Summary of the 2007 Tales from Planet Earth Film Festival
By 7:30 p. m. on Friday, November 2, every seat on the main floor
of the Orpheum Theatre was filled and the much anticipated
Tales from Planet Earth environmental film festival was off and running. After months of planning, Madison,
Wisconsin, kicked off the first night of this three-day event with the local premiere of Daniel Gold and
Judith Helfand's new film, Everything's Cool, following a lecture by renowned author and global
warming activist, Bill McKibben.
The idea for this event was developed years earlier by Gregg Mitman, professor of history of science,
medical history, and science and technology studies at the University of Wisconsin-Madison. After a successful proposal
to the University of Wisconsin-Madison's Arts Institute, guest filmmakers Judith Helfand and Sarita Siegel were brought to campus as Artists-in-Residence in Fall 2007 and the environmental film festival became the
capstone event of their semester in Madison.

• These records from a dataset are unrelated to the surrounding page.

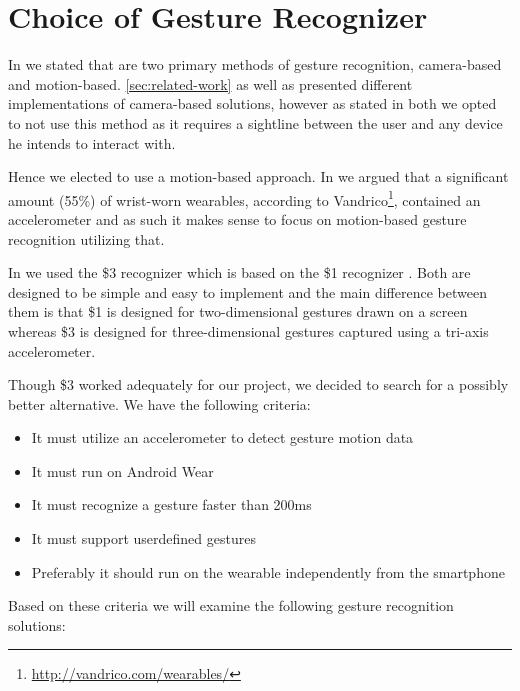 \section{Choice of Gesture Recognizer}
\label{sec:analysis:choice-of-wearables}

In \cite{prespecialisation} we stated that are two primary methods of gesture recognition, camera-based and motion-based.
\cref{sec:related-work} as well as \cite{prespecialisation} presented different implementations of camera-based solutions, however as stated in both we opted to not use this method as it requires a sightline between the user and any device he intends to interact with.

Hence we elected to use a motion-based approach.
In \cite{prespecialisation} we argued that a significant amount (55\%) of wrist-worn wearables, according to Vandrico\footnote{\url{http://vandrico.com/wearables/}}, contained an accelerometer and as such it makes sense to focus on motion-based gesture recognition utilizing that.

In \cite{prespecialisation} we used the \$3 recognizer \cite{threedollar} which is based on the \$1 recognizer \cite{wobbrock2007gestures}.
Both are designed to be simple and easy to implement and the main difference between them is that \$1 is designed for two-dimensional gestures drawn on a screen whereas \$3 is designed for three-dimensional gestures captured using a tri-axis accelerometer.

Though \$3 worked adequately for our project, we decided to search for a possibly better alternative.
We have the following criteria:

\begin{itemize}
    \item It must utilize an accelerometer to detect gesture motion data
    \item It must run on Android Wear
    \item It must recognize a gesture faster than 200ms
    \item It must support userdefined gestures
    \item Preferably it should run on the wearable independently from the smartphone
\end{itemize}
Based on these criteria we will examine the following gesture recognition solutions:

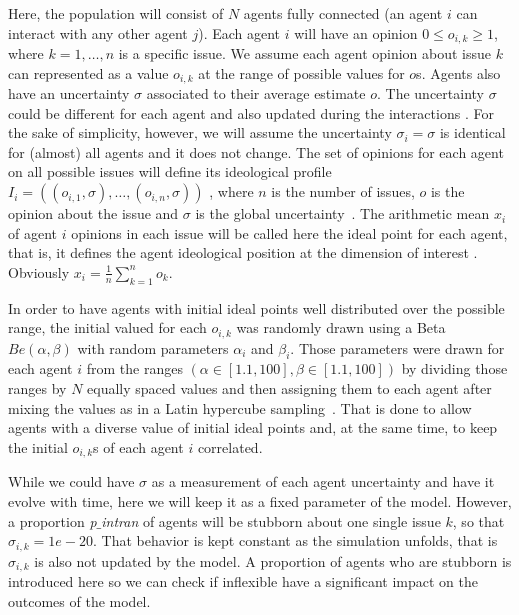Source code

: \documentclass{article}
\begin{document}
Here, the population will consist of  \(N\) agents fully connected (an agent $i$ can interact with any other agent $j$). Each agent $i$ will have an opinion $0\leq o_{i,k} \geq 1$, where $k=1, \ldots, n$ is a specific issue. We assume each agent opinion about issue $k$ can represented as a value $o_{i,k}$ at the range of possible values for $o$s. Agents also have an uncertainty $\sigma$ associated to their average estimate $o$. The uncertainty $\sigma$ could be different for each agent and also updated during the interactions \cite{martins08c}. For the sake of simplicity, however, we will assume the uncertainty $\sigma_i =\sigma$ is identical for (almost) all agents and it does not change. The set of opinions for each agent on all possible issues will define its ideological profile
\(I_i
=
(
(o_{i, 1}, \sigma),
\ldots,
(o_{i, n}, \sigma)
)
\)
, where \(n\) is the number of issues, \(o\) is
the opinion about the issue and \(\sigma\) is the global  uncertainty~\cite{martins12b}. The arithmetic mean  $x_i$  of agent $i$ opinions in each issue will be called here the ideal point for each agent, that is, it defines the agent ideological position at the
dimension of interest \cite{armstrong2014analyzing}. Obviously
\(
x_i
=
\frac{1}{n}
\sum_{k=1}^{n}
o_{k}
\).


In order to have agents with initial ideal points well distributed over the
possible range, the initial valued for each \(o_{i, k}\) was randomly drawn
using a Beta \(Be(\alpha, \beta)\) with random parameters $\alpha_i$ and
$\beta_i$. Those parameters were drawn for each agent $i$ from the ranges \( (
\alpha \in [1.1, 100], \beta \in [1.1, 100] ) \) by dividing those ranges by
\(N\) equally spaced values and then assigning them to each agent after mixing
the values as in a Latin hypercube sampling~\cite{mckay2000comparison}. That is done to
allow agents with a diverse value of initial ideal points and, at the same time,
to keep the initial \(o_{i, k}\)s of each agent $i$ correlated.

While we could have \(\sigma\) as a measurement of each agent uncertainty and have it evolve with time, here we will keep it as a fixed parameter of the model. However, a
proportion \textit{p$\_$intran} of agents will be stubborn about one single issue $k$, so that \(\sigma_{i,k}
= 1e-20\). That behavior is kept constant as the simulation unfolds, that is $\sigma_{i,k}$ is also not updated by the model. A proportion of agents who are stubborn is introduced here so we can check if inflexible \cite{galam05b,deffuant2002can,martinsgalam13a} have a significant impact on the outcomes of the model.
\end{document}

Mitman, Helfand and Siegel co-taught two courses on environmental
filmmaking: "Green Screen: Environmental Film in History and Action" and a production course
"Non-Fiction Story Telling in Pictures, Moving and Still." Students had their work featured at
the festival in the Trailers from Planet Earth segment. You can read about the trailers and
watch some of them online by clicking here.
The official opening of Tales from Planet Earth followed a reception at the historic Orpheum Theatre in
downtown Madison. Mayor Dave Cieslewicz welcomed a crowd of more than 1000 people who turned out for the
night's festivities. "It's moments like these that I am so proud to be Mayor of Madison," Cieslewicz
told the audience. His introductory remarks pointed to the power of joining the environmental community and the arts
community through this unique event as we face the challenge of global climate change.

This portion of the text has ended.